Je comprends parfaitement que vous soyez mécontente de moi et vous ne me le laissez pas ignorer, comme me le prouve votre dernière lettre que je viens seulement de lire, à mon retour après plusieurs semaines d’absence.

En effet, peu de jours après votre départ, j’ai été appelé d’urgence à Concorès par une lettre alarmante qui me signalait que ma propriété et mon habitation venaient de subir de graves dégâts à la suite d’inondations catastrophiques.

Je suis donc parti précipitamment car ma présence était nécessaire pour parer au plus pressé. J’ai, en effet, constaté en arrivant chez moi qu’il y avait encore 80 cm d’eau au rez-de-chaussée, tout étant transformé en un véritable lac ; les murs entourant les jardins étaient écroulés ; les fondations-mêmes de la demeure ébranlées sous l’action du torrent furieux du Céou qui, débordé, recouvrait toute la vallée.

J’ai dû faire un minimum de réparations d’urgence pour empêcher les dégâts de s’aggraver. Mais comme un malheur n’arrive jamais seul, j’ai attrapé en séjournant dans cette maison qui était plus qu’humide, on peut même dire aquatique, une broncho-pneumonie, à la suite de laquelle j’ai éprouvé de sérieux troubles cardiaques.

Vous savez que, lors de votre séjour à Paris, je n’étais pas dans un état très brillant et vous comprendriez sans doute que ces évènements, et ce qui s’en est suivi pour ma santé, m’ont singulièrement mis à plat.

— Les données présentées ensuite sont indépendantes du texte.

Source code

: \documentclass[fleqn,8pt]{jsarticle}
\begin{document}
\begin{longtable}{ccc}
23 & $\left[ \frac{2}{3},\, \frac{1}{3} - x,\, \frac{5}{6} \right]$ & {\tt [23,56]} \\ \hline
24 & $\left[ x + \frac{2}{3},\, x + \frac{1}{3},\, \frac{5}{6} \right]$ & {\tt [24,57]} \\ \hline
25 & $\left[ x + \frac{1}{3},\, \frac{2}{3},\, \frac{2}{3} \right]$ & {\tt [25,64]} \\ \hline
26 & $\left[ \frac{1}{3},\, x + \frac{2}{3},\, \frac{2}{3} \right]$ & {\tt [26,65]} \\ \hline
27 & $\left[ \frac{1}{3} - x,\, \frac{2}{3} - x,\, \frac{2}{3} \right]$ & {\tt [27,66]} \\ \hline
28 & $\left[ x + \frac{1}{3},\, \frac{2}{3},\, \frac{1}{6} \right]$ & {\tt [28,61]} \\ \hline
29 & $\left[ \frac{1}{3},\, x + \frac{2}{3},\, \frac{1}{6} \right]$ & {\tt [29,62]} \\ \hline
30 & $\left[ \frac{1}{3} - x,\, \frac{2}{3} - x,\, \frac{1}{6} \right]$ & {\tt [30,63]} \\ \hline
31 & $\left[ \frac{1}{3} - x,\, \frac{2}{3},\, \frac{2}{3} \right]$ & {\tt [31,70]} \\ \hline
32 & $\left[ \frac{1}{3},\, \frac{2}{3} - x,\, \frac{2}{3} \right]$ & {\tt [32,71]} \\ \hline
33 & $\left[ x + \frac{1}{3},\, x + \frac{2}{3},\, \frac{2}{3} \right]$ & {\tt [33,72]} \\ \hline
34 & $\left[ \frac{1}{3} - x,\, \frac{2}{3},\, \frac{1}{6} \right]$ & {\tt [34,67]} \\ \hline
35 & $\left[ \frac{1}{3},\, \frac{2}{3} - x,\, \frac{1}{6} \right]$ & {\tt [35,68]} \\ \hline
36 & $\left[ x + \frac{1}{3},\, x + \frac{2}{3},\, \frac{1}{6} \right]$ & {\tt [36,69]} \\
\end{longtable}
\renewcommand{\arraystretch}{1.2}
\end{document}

Vous comprendrez également, du moins j’ose l’espérer, que je n’étais guère en état, au milieu de ces tourments, de correspondre avec la sérénité d’esprit nécessaire.

Je répondrai ces jours-ci aux divers points de vos lettres au sujet desquels je m’expliquerai franchement.

Mais je tiens à faire partir cette lettre aujourd’hui-même, tenant à parer pour vous au plus pressé en vous adressant le mandat ci-joint pour vous aider dans des circonstances que vous me dites difficiles et qui me peinent infiniment.

Je vous souhaite et j’espère que les choses finiront par s’arranger pour vous. Tenez-moi au courant, mais avant de me répondre, vous recevrez une autre lettre de moi répondant aux diverses observations que vous me faites.

En attendant, je vous embrasse, chère Suzanne, bien affectueusement.